Starts are generally practiced by sprinting to a blinkly light, making a tight turn and then sprinting to the next blinkly light and again turning.  This is usually followed by a turn through the soccer / football goalposts. Luckily the posts are white so you can see them. And the fence that you hit if you miss the turn….don’t miss the turn.  Again contact is going to happen. In Canada I often apologize if I take someone’s line- if I did that here I would never stop saying I was sorry.

The second half of practice is usually laps of a very tight course that takes 2 -3 minutes to get around. Typically this course is all turns with a few novel transitions from grass to tarmac and back again. The last 20 or so minutes are a race on this course. Again typically start in reverse order of speed with the fast guys trying to catch the less fast.  This is usually or beyond race pace and a painful way to end the session.  

We have also had a “ghetto race” on a weekend where was no official race. This was an awesome grass-roots cross race- and not just because I won.  The race was held in Phoenix Park which is the largest park in the city. It is also a park that at the last minute denied a permit to a race that was already on the schedule. Something very Irish about having an un-official race in the place where an official race was denied. But I digress. You may have heard of the park because of one these two events.

http://www.irishtimes.com/focus/papaldeath/article_p4a.htm

http://www.velonews.com/article/97144/armstrong-s-tweet-turns-out-more-than-1000-riders-for-a

The park is also famous for its herd of deer.

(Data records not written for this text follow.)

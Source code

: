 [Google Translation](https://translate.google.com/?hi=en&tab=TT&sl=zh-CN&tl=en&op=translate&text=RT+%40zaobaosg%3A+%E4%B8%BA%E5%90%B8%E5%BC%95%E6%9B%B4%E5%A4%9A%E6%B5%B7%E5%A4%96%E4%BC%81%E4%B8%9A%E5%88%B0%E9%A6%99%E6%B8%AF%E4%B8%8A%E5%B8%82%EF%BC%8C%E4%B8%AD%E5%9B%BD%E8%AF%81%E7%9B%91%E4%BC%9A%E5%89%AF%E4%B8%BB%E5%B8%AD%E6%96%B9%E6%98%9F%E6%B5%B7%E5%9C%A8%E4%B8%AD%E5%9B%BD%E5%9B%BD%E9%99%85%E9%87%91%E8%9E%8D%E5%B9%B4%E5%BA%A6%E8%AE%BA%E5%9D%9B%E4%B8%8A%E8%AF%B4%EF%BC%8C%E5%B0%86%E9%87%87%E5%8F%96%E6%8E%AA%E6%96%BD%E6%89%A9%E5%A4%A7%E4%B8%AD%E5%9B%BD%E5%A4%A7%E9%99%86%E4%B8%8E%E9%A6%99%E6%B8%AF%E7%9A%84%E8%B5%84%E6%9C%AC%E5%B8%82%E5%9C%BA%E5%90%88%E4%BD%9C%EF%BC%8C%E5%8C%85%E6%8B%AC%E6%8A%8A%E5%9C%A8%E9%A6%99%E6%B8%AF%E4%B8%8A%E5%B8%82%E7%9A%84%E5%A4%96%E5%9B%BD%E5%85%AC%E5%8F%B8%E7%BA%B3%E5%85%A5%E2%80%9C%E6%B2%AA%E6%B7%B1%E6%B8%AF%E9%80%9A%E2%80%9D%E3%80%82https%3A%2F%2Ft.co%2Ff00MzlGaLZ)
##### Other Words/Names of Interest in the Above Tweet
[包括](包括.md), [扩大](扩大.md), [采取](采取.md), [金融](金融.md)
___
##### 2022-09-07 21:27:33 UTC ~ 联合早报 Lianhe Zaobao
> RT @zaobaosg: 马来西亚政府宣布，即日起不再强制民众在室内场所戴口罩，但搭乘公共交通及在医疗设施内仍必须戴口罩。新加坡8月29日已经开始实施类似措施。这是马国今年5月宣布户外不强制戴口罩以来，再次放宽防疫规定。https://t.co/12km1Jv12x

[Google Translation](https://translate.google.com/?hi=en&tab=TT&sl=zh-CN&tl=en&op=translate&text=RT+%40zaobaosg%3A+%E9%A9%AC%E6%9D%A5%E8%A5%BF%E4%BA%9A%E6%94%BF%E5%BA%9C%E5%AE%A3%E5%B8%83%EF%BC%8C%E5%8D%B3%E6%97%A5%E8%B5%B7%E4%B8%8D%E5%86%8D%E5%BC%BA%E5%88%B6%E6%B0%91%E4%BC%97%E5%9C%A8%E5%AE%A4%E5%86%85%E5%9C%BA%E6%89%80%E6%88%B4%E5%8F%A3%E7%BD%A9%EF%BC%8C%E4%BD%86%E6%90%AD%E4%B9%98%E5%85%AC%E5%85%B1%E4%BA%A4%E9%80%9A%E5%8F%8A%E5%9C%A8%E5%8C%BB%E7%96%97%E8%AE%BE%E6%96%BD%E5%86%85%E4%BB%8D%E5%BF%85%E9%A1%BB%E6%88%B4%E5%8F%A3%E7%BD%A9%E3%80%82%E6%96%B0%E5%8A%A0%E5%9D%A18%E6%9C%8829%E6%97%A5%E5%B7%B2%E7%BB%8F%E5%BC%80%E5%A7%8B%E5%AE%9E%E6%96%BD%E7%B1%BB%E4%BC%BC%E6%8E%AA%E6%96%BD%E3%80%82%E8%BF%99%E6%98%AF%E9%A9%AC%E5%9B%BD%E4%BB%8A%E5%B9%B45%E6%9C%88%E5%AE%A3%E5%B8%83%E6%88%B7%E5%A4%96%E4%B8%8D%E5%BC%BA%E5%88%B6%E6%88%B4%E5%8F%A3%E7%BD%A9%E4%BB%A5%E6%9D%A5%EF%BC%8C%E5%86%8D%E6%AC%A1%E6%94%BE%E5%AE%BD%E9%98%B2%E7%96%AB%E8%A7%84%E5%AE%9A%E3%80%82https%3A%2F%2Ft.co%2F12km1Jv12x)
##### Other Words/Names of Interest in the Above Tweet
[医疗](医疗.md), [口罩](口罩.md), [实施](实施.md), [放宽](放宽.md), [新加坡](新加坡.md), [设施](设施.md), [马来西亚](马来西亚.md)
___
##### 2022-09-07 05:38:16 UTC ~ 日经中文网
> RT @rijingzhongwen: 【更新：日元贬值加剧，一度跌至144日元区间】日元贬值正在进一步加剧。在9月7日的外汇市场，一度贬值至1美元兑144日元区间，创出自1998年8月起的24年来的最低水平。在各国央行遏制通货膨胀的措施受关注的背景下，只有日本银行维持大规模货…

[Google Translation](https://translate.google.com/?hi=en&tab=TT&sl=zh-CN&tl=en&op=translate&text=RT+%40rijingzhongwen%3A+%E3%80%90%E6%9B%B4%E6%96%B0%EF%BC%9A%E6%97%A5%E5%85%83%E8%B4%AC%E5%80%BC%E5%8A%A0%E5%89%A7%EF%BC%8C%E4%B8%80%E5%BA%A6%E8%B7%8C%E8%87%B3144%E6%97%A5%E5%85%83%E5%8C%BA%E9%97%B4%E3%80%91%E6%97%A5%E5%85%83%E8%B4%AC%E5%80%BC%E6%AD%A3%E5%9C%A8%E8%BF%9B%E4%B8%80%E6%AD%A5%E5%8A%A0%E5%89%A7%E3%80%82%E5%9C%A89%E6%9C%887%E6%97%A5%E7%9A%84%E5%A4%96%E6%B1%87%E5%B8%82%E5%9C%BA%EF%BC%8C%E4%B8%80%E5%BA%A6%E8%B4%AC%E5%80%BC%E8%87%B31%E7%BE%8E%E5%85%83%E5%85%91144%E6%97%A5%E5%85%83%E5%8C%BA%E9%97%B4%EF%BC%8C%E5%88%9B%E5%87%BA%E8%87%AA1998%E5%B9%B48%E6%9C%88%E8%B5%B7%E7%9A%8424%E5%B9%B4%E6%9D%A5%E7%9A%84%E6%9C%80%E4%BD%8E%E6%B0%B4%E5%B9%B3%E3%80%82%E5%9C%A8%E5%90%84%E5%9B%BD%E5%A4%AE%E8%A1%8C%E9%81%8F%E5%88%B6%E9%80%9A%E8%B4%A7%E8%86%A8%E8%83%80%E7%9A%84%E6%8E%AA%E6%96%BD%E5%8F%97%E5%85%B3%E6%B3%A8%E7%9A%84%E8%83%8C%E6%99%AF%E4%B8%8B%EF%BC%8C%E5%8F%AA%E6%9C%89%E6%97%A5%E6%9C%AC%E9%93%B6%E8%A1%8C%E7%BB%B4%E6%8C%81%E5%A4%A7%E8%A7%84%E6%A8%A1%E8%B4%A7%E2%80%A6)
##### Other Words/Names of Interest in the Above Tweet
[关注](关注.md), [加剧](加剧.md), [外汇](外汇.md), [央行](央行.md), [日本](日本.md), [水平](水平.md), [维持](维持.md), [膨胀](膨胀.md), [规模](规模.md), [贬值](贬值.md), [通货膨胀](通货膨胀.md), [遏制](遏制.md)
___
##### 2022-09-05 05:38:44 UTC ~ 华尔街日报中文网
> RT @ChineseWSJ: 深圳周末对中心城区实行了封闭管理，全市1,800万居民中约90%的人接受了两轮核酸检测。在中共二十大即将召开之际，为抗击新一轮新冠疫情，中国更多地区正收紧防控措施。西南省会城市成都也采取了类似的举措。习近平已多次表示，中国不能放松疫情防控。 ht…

http://www.phoenixparkbook.com/deer.htm

I mention the deer because – well because in addition to the expected mud and joggers we also shared the course with the deer. They unlike the runners actually got out of our way. But based on the way my dogs were all over my bike when I got home the mud had a bit of deer poo in it as well. No idea but deer poo would explain the traction – or lack there of. So basically a bunch of racers show up at 8.45 on a Sunday morning. One of them has already mapped out a course. That course basically goes up a hill, across a bike path, halfway down the hill into the trees, back up on some really slick single track and then around and down the hill to the start – which again requires crossing the path.   We ride a couple of laps, make some minor changes based on the group’s desire and an annoyingly parked car, and decide on 9 laps or about 45 minutes. We then line up and race. No course tape, no officials telling me that I cannot race with a plastic pumpkin on my helmet, no one telling the guy on the full suspension bike he cannot race because of his bar ends, and so on.  And it was a good race, hard race. And as is seemingly the norm this year cleaning the bike took longer than the race.  

Three more small races in December and early January then Irish nationals in Mid-January. Nationals l I may be able to ride. There are already people from 2 countries involved – half from the commonwealth so we shall see? Apparently anyone with an Irish Cycling license is allowed to ride MTB nationals – so this should /could be the same. And then maybe Master’s Worlds to get my ass kicked and drink some Belgium beer?

Enjoy the snow – I know I won’t miss it.


Mark, Great to hear from

Mark, Great to hear from you. Your updates are excellent. There is one more race left here and it is cold and snowy. I would trade that for some rain and warmer mud. I think the error is "Canadian" Mark Pagell. Not that there is anything wrong with that. Mike

Hello Mike, You are

Hello Mike,

You are correct – though I guess I could treat citizenship as a goal for my return?

I was in the NW corner of Ireland for work on Thursday and some people were late to the meeting because of the frost making driving dangerous.  Yes frost.


You could be accused of

You could be accused of being worse things!

Could be accused of worse-

Could be accused of worse- or generally are? I think it is the later.